### The records

##############################

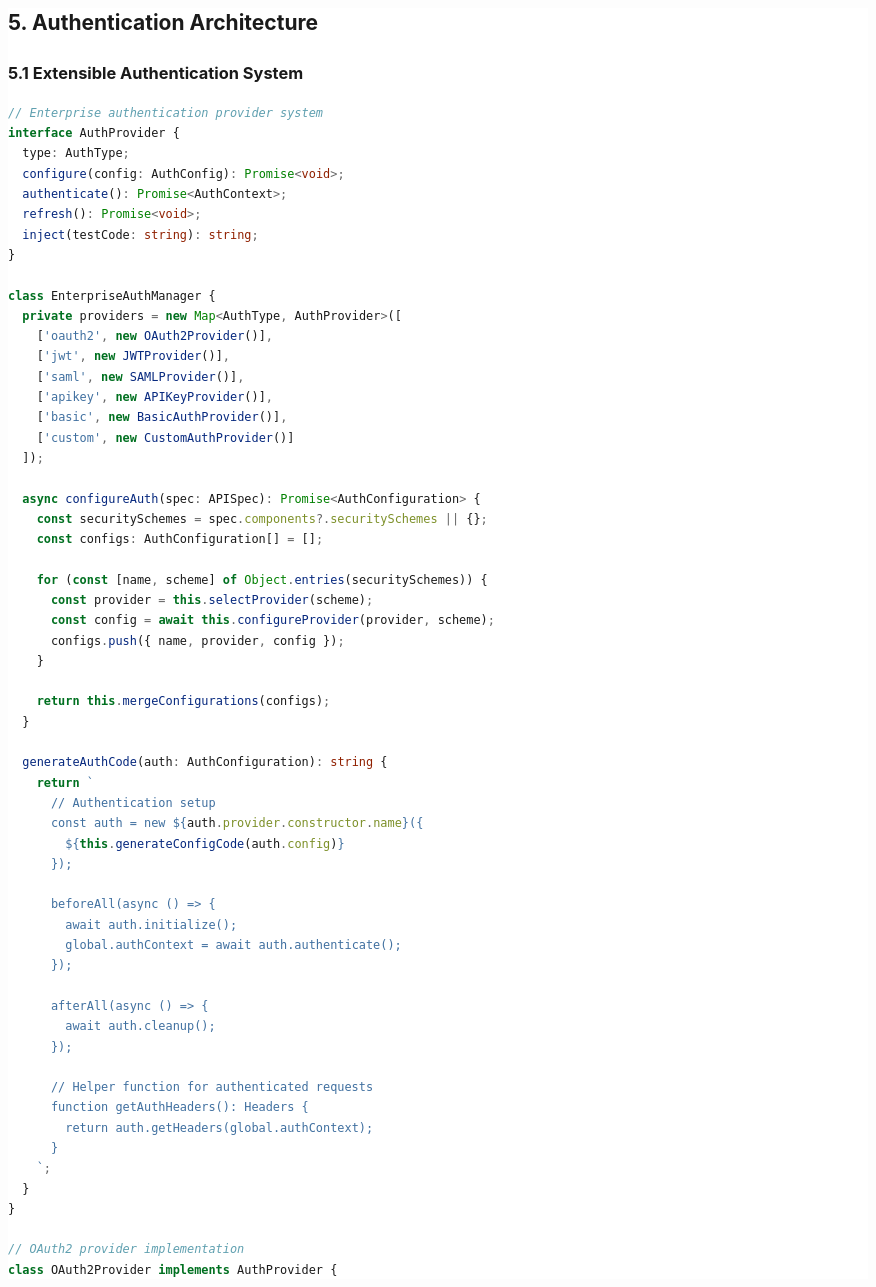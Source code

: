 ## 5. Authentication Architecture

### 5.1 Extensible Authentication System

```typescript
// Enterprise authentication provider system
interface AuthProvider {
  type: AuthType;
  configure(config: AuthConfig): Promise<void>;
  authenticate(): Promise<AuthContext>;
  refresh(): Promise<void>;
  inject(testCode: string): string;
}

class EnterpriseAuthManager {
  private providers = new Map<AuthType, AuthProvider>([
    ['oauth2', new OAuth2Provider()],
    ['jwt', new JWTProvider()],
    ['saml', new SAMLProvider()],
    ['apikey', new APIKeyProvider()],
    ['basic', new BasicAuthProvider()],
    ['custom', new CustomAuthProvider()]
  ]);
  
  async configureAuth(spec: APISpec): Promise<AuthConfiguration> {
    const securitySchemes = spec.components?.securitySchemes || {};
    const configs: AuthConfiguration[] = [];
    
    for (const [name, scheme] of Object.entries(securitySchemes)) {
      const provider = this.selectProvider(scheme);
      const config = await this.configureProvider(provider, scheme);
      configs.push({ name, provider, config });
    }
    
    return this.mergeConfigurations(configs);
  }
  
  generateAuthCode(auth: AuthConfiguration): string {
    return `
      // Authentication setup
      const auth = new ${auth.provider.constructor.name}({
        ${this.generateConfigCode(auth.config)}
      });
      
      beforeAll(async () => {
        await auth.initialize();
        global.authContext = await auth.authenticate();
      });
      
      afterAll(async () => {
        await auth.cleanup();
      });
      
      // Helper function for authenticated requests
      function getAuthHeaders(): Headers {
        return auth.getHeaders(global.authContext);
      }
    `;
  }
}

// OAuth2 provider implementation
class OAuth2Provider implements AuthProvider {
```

##############################

### Work to be completed
Sift the data above for lines with "name", then copy each one.

### Response to this exercise
    for (const [name, scheme] of Object.entries(securitySchemes)) {
      configs.push({ name, provider, config });
      const auth = new ${auth.provider.constructor.name}({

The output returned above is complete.